Is your AI product actually working? How to develop the right metric system

April 27, 2025

33

Table of Contents

In my first stint as a machine studying (ML) product supervisor, a easy query impressed passionate debates throughout capabilities and leaders: How do we all know if this product is definitely working? The product in query that I managed catered to each inside and exterior prospects. The mannequin enabled inside groups to determine the highest points confronted by our prospects in order that they might prioritize the correct set of experiences to repair buyer points. With such a posh net of interdependencies amongst inside and exterior prospects, choosing the proper metrics to seize the impression of the product was crucial to steer it in direction of success.

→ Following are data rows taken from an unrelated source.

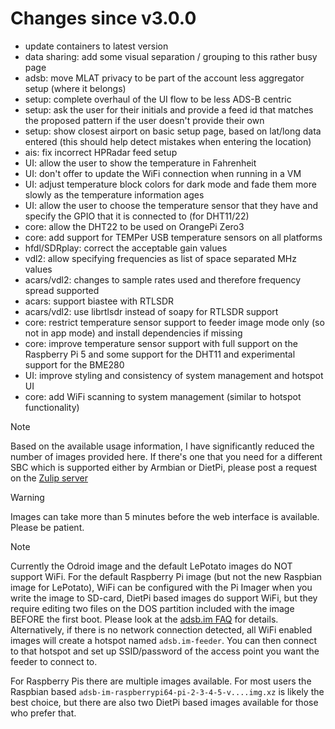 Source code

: Changes since v3.0.0
=======
- update containers to latest version
- data sharing: add some visual separation / grouping to this rather busy page
- adsb: move MLAT privacy to be part of the account less aggregator setup (where it belongs)
- setup: complete overhaul of the UI flow to be less ADS-B centric
- setup: ask the user for their initials and provide a feed id that matches the proposed pattern if the user doesn't provide their own
- setup: show closest airport on basic setup page, based on lat/long data entered (this should help detect mistakes when entering the location)
- ais: fix incorrect HPRadar feed setup
- UI: allow the user to show the temperature in Fahrenheit
- UI: don't offer to update the WiFi connection when running in a VM
- UI: adjust temperature block colors for dark mode and fade them more slowly as the temperature information ages
- UI: allow the user to choose the temperature sensor that they have and specify the GPIO that it is connected to (for DHT11/22)
- core: allow the DHT22 to be used on OrangePi Zero3
- core: add support for TEMPer USB temperature sensors on all platforms
- hfdl/SDRplay: correct the acceptable gain values
- vdl2: allow specifying frequencies as list of space separated MHz values
- acars/vdl2: changes to sample rates used and therefore frequency spread supported
- acars: support biastee with RTLSDR
- acars/vdl2: use librtlsdr instead of soapy for RTLSDR support
- core: restrict temperature sensor support to feeder image mode only (so not in app mode) and install dependencies if missing
- core: improve temperature sensor support with full support on the Raspberry Pi 5 and some support for the DHT11 and experimental support for the BME280
- UI: improve styling and consistency of system management and hotspot UI
- core: add WiFi scanning to system management (similar to hotspot functionality)

> [!NOTE]
> Based on the available usage information, I have significantly reduced the number of images provided here. If there's one that you need for a different SBC which is supported either by Armbian or DietPi, please post a request on the [Zulip server](https://adsblol.zulipchat.com/#narrow/stream/391168-adsb-feeder-image)

> [!WARNING]
> Images can take more than 5 minutes before the web interface is available. Please be patient.

> [!NOTE]
> Currently the Odroid image and the default LePotato images do NOT support WiFi. For the default Raspberry Pi image (but not the new Raspbian image for LePotato), WiFi can be configured with the Pi Imager when you write the image to SD-card, DietPi based images do support WiFi, but they require editing two files on the DOS partition included with the image BEFORE the first boot. Please look at the [adsb.im FAQ](https://adsb.im/faq) for details.
> Alternatively, if there is no network connection detected, all WiFi enabled images will create a hotspot named `adsb.im-feeder`. You can then connect to that hotspot and set up SSID/password of the access point you want the feeder to connect to.

For Raspberry Pis there are multiple images available. For most users the Raspbian based `adsb-im-raspberrypi64-pi-2-3-4-5-v....img.xz` is likely the best choice, but there are also two DietPi based images available for those who prefer that.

Not monitoring whether or not your product is working properly is like touchdown a aircraft with none directions from air visitors management. There may be completely no manner that you would be able to make knowledgeable selections to your buyer with out realizing what goes proper or unsuitable. Moreover, if you don’t actively outline the metrics, your group will determine their very own back-up metrics. The danger of getting a number of flavors of an ‘accuracy’ or ‘high quality’ metric is that everybody will develop their very own model, resulting in a situation the place you won’t all be working towards the identical end result.

For instance, once I reviewed my annual objective and the underlying metric with our engineering group, the rapid suggestions was: “However it is a enterprise metric, we already observe precision and recall.”

First, determine what you need to learn about your AI product

When you do get right down to the duty of defining the metrics to your product — the place to start? In my expertise, the complexity of working an ML product with a number of prospects interprets to defining metrics for the mannequin, too. What do I exploit to measure whether or not a mannequin is working properly? Measuring the result of inside groups to prioritize launches based mostly on our fashions wouldn’t be fast sufficient; measuring whether or not the client adopted options beneficial by our mannequin might danger us drawing conclusions from a really broad adoption metric (what if the client didn’t undertake the answer as a result of they simply needed to succeed in a help agent?).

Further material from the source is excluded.